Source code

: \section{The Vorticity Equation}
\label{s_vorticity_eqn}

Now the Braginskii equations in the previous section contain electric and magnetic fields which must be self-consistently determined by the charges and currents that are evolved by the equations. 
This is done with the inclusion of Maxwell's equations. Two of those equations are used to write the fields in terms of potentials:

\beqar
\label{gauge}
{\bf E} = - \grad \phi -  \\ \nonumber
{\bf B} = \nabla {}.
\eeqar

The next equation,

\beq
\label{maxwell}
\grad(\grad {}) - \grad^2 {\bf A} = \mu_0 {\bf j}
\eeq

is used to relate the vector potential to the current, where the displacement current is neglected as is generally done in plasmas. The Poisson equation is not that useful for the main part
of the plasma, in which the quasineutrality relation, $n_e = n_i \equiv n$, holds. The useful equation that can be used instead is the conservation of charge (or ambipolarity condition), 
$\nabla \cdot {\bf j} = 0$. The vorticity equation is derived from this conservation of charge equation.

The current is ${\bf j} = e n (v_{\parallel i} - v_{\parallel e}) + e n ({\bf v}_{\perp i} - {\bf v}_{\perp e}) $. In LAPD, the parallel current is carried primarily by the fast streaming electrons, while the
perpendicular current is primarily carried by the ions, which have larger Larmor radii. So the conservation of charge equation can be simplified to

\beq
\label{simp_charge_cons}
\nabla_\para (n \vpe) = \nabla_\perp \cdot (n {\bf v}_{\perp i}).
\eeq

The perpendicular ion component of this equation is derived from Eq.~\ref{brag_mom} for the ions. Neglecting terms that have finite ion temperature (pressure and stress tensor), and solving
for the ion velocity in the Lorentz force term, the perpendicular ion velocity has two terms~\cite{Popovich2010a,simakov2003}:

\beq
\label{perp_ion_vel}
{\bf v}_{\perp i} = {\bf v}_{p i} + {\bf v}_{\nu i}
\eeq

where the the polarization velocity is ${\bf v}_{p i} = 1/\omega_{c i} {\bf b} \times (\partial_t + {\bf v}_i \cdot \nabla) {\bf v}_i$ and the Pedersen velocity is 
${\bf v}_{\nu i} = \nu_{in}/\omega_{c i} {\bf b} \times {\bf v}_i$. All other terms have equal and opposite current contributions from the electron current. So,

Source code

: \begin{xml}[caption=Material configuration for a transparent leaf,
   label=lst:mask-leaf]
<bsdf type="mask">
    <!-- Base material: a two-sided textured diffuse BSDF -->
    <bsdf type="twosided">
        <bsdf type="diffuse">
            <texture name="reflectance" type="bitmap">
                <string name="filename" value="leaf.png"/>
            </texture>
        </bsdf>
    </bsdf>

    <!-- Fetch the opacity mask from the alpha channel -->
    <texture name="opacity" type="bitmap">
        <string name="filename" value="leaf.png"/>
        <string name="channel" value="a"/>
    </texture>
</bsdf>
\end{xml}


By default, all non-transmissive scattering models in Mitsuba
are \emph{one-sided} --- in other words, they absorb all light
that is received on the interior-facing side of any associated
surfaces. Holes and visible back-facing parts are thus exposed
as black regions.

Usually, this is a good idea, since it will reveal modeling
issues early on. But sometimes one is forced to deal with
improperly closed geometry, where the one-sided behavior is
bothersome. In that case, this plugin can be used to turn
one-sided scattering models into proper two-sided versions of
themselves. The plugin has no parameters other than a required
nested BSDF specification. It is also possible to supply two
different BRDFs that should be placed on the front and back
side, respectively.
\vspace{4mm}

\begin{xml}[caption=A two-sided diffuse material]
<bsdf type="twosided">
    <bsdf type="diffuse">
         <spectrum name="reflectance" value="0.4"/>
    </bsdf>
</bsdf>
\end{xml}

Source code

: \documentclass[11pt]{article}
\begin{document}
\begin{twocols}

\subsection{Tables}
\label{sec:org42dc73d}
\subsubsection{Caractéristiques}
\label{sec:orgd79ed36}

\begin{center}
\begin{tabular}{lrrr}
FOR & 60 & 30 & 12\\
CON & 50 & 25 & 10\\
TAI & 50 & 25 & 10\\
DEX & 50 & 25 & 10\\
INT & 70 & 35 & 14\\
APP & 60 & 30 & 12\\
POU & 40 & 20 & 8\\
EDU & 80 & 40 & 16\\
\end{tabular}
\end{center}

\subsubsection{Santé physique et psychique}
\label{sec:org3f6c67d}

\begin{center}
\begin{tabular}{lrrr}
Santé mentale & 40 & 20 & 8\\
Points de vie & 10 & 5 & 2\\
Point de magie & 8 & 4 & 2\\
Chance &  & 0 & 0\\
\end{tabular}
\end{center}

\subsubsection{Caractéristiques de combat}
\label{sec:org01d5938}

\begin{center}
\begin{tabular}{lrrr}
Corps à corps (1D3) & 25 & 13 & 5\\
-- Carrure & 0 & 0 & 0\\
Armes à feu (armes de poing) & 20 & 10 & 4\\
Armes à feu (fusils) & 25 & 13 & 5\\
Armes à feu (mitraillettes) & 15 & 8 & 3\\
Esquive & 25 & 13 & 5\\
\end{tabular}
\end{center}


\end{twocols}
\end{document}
+++++
What lines in the material include the string "back"? Pull each one out.

surfaces. Holes and visible back-facing parts are thus exposed
different BRDFs that should be placed on the front and back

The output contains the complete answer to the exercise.